Jürgen llevaba tan sólo los pantalones negros y las botas de su uniforme. De cintura para arriba estaba desnudo a excepción de su parche.
– Dijimos que nada de armas de fuego -dijo Paul, alzando los brazos con cautela.
– Levántate la camisa -dijo Jürgen, haciendo gestos con la pistola mientras Paul obedecía sus órdenes-. Despacio. Así, muy bien. Ahora gírate, poco a poco. Muy bien. Parece que has respetado las normas, Paul. Así que yo también las voy a respetar.

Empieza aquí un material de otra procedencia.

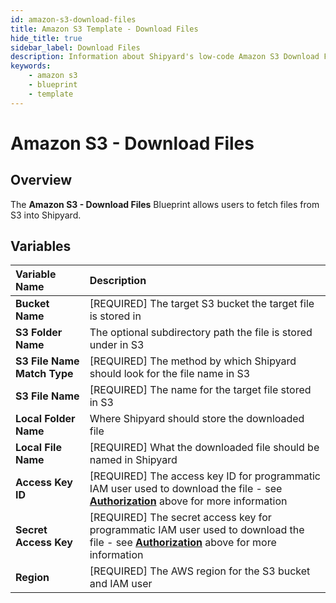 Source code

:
 ```yaml
---
id: amazon-s3-download-files
title: Amazon S3 Template - Download Files
hide_title: true
sidebar_label: Download Files
description: Information about Shipyard's low-code Amazon S3 Download Files blueprint.
keywords:
    - amazon s3
    - blueprint
    - template
---
```


# Amazon S3 - Download Files

## Overview

The **Amazon S3 - Download Files** Blueprint allows users to fetch files from S3 into Shipyard.

## Variables

| Variable Name | Description |
|:---|:---|
| **Bucket Name** | [REQUIRED] The target S3 bucket the target file is stored in |
| **S3 Folder Name** | The optional subdirectory path the file is stored under in S3 |
| **S3 File Name Match Type** | [REQUIRED] The method by which Shipyard should look for the file name in S3 |
| **S3 File Name** | [REQUIRED] The name for the target file stored in S3 |
| **Local Folder Name** | Where Shipyard should store the downloaded file |
| **Local File Name** | [REQUIRED] What the downloaded file should be named in Shipyard |
| **Access Key ID** | [REQUIRED] The access key ID for programmatic IAM user used to download the file - see [**Authorization**](#authorization) above for more information |
| **Secret Access Key** | [REQUIRED] The secret access key for programmatic IAM user used to download the file - see [**Authorization**](#authorization) above for more information |
| **Region** | [REQUIRED] The AWS region for the S3 bucket and IAM user |

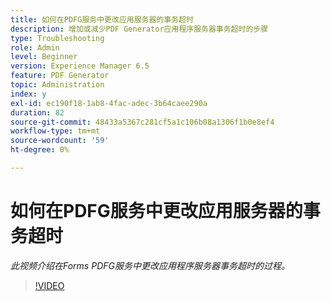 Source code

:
 ```yaml
---
title: 如何在PDFG服务中更改应用服务器的事务超时
description: 增加或减少PDF Generator应用程序服务器事务超时的步骤
type: Troubleshooting
role: Admin
level: Beginner
version: Experience Manager 6.5
feature: PDF Generator
topic: Administration
index: y
exl-id: ec190f18-1ab8-4fac-adec-3b64caee290a
duration: 82
source-git-commit: 48433a5367c281cf5a1c106b08a1306f1b0e8ef4
workflow-type: tm+mt
source-wordcount: '59'
ht-degree: 0%

---
```


# 如何在PDFG服务中更改应用服务器的事务超时

*此视频介绍在Forms PDFG服务中更改应用程序服务器事务超时的过程。*

>[!VIDEO](https://video.tv.adobe.com/v/335555?quality=12&learn=on)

Sacó el cargador a la pistola y lo arrojó lejos, por encima de las maderas que protegían las caballerizas. Sin embargo la pistola debía tener aún una bala en la recámara, y su cañón seguía apuntando a Paul. Éste miró en derredor.
Estaban solos allí.
– ¿Lo encuentras todo tal y como lo recordabas? Eso espero. El negocio de tu amigo el carbonero quebró hace cinco años, y yo me hice con este almacén por una miseria. Tenía la esperanza de que regresases algún día.
– ¿Dónde está Alys, Jürgen?
Su hermano se pasó la lengua por los labios antes de responder.

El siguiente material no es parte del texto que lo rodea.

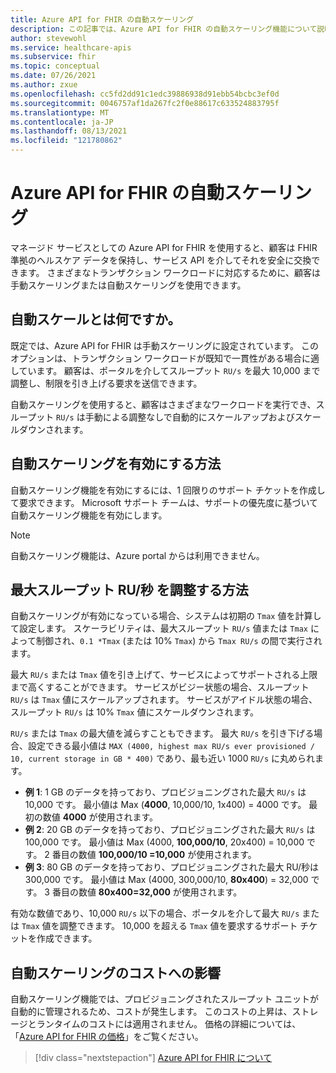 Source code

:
 ```yaml
---
title: Azure API for FHIR の自動スケーリング
description: この記事では、Azure API for FHIR の自動スケーリング機能について説明します。
author: stevewohl
ms.service: healthcare-apis
ms.subservice: fhir
ms.topic: conceptual
ms.date: 07/26/2021
ms.author: zxue
ms.openlocfilehash: cc5fd2dd91c1edc39886938d91ebb54bcbc3ef0d
ms.sourcegitcommit: 0046757af1da267fc2f0e88617c633524883795f
ms.translationtype: MT
ms.contentlocale: ja-JP
ms.lasthandoff: 08/13/2021
ms.locfileid: "121780862"
---
```

# <a name="autoscale-for-azure-api-for-fhir"></a>Azure API for FHIR の自動スケーリング 

マネージド サービスとしての Azure API for FHIR を使用すると、顧客は FHIR 準拠のヘルスケア データを保持し、サービス API を介してそれを安全に交換できます。 さまざまなトランザクション ワークロードに対応するために、顧客は手動スケーリングまたは自動スケーリングを使用できます。

## <a name="what-is-autoscale"></a>自動スケールとは何ですか。

既定では、Azure API for FHIR は手動スケーリングに設定されています。 このオプションは、トランザクション ワークロードが既知で一貫性がある場合に適しています。 顧客は、ポータルを介してスループット `RU/s` を最大 10,000 まで調整し、制限を引き上げる要求を送信できます。 

自動スケーリングを使用すると、顧客はさまざまなワークロードを実行でき、スループット `RU/s` は手動による調整なしで自動的にスケールアップおよびスケールダウンされます。

## <a name="how-to-enable-autoscale"></a>自動スケーリングを有効にする方法

自動スケーリング機能を有効にするには、1 回限りのサポート チケットを作成して要求できます。 Microsoft サポート チームは、サポートの優先度に基づいて自動スケーリング機能を有効にします。

> [!NOTE]
> 自動スケーリング機能は、Azure portal からは利用できません。

## <a name="how-to-adjust-the-maximum-throughput-rus"></a>最大スループット RU/秒 を調整する方法

自動スケーリングが有効になっている場合、システムは初期の `Tmax` 値を計算して設定します。 スケーラビリティは、最大スループット `RU/s` 値または `Tmax` によって制御され、`0.1 *Tmax` (または 10% `Tmax`) から `Tmax RU/s` の間で実行されます。 

最大 `RU/s` または `Tmax` 値を引き上げて、サービスによってサポートされる上限まで高くすることができます。 サービスがビジー状態の場合、スループット `RU/s` は `Tmax` 値にスケールアップされます。 サービスがアイドル状態の場合、スループット `RU/s` は 10% `Tmax` 値にスケールダウンされます。
 
`RU/s` または `Tmax` の最大値を減らすこともできます。 最大 `RU/s` を引き下げる場合、設定できる最小値は `MAX (4000, highest max RU/s ever provisioned / 10, current storage in GB * 400)` であり、最も近い 1000 `RU/s` に丸められます。

* **例 1**: 1 GB のデータを持っており、プロビジョニングされた最大 `RU/s` は 10,000 です。 最小値は Max (**4000**, 10,000/10, 1x400) = 4000 です。 最初の数値 **4000** が使用されます。
* **例 2**: 20 GB のデータを持っており、プロビジョニングされた最大 `RU/s` は 100,000 です。 最小値は Max (4000, **100,000/10**, 20x400) = 10,000 です。 2 番目の数値 **100,000/10 =10,000** が使用されます。
* **例 3**: 80 GB のデータを持っており、プロビジョニングされた最大 RU/秒は 300,000 です。 最小値は Max (4000, 300,000/10, **80x400**) = 32,000 です。 3 番目の数値 **80x400=32,000** が使用されます。

有効な数値であり、10,000 `RU/s` 以下の場合、ポータルを介して最大 `RU/s` または `Tmax` 値を調整できます。 10,000 を超える `Tmax` 値を要求するサポート チケットを作成できます。

## <a name="what-is-the-cost-impact-of-autoscale"></a>自動スケーリングのコストへの影響

自動スケーリング機能では、プロビジョニングされたスループット ユニットが自動的に管理されるため、コストが発生します。 このコストの上昇は、ストレージとランタイムのコストには適用されません。 価格の詳細については、「[Azure API for FHIR の価格](https://azure.microsoft.com/pricing/details/azure-api-for-fhir/)」をご覧ください。

>[!div class="nextstepaction"]
>[Azure API for FHIR について](overview.md)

– Ah, la puta judía. ¿Has oído hablar de Dachau, hermanito?
Paul asintió, despacio. El campo de concentración de Dachau era un lugar del que se hablaba poco, pero todo lo que se decía acerca de él era malo.
– Seguro que allí está muy cómoda. Al menos pareció contenta cuando mi amigo Eichmann se la llevó esta tarde.
– Eres un cerdo repugnante, Jürgen.
– ¿Qué puedo decir? No sabes proteger a tus mujeres, hermanito.
Paul se tambaleó ante aquellas palabras como si hubiera recibido un puñetazo. Ahora comprendía la verdad.
– Tú la mataste, ¿verdad? Mataste a mi madre.
– Joder, pues sí que te ha costado tiempo llegar a esa conclusión -se mofó Jürgen con una carcajada despectiva.
– Estuve con ella antes de morir. Ella… me dijo que no habías sido tú.
– ¿Qué te parece? Con su último aliento mintió para protegerte. Sin embargo, aquí no dice mentiras, Paul -dijo Jürgen, alzando la carta de Ilse Reiner-. Aquí lo tienes todo, toda la historia, desde el principio hasta el final.
– ¿Vas a dármela? -dijo Paul, mirando aquel rectángulo de papel con ansiedad.
– No. Ya te lo dije, no hay posibilidad alguna de que ganes. Voy a matarte con mis propias manos, hermanito. Pero si por casualidad baja un rayo del cielo y me fulmina… aquí la tienes.
Jürgen se inclinó y atravesó la carta sobre un clavo suelto que sobresalía de la pared.
– Quítate la chaqueta y la camisa, Paul.
El joven obedeció, arrojando al suelo ambas prendas.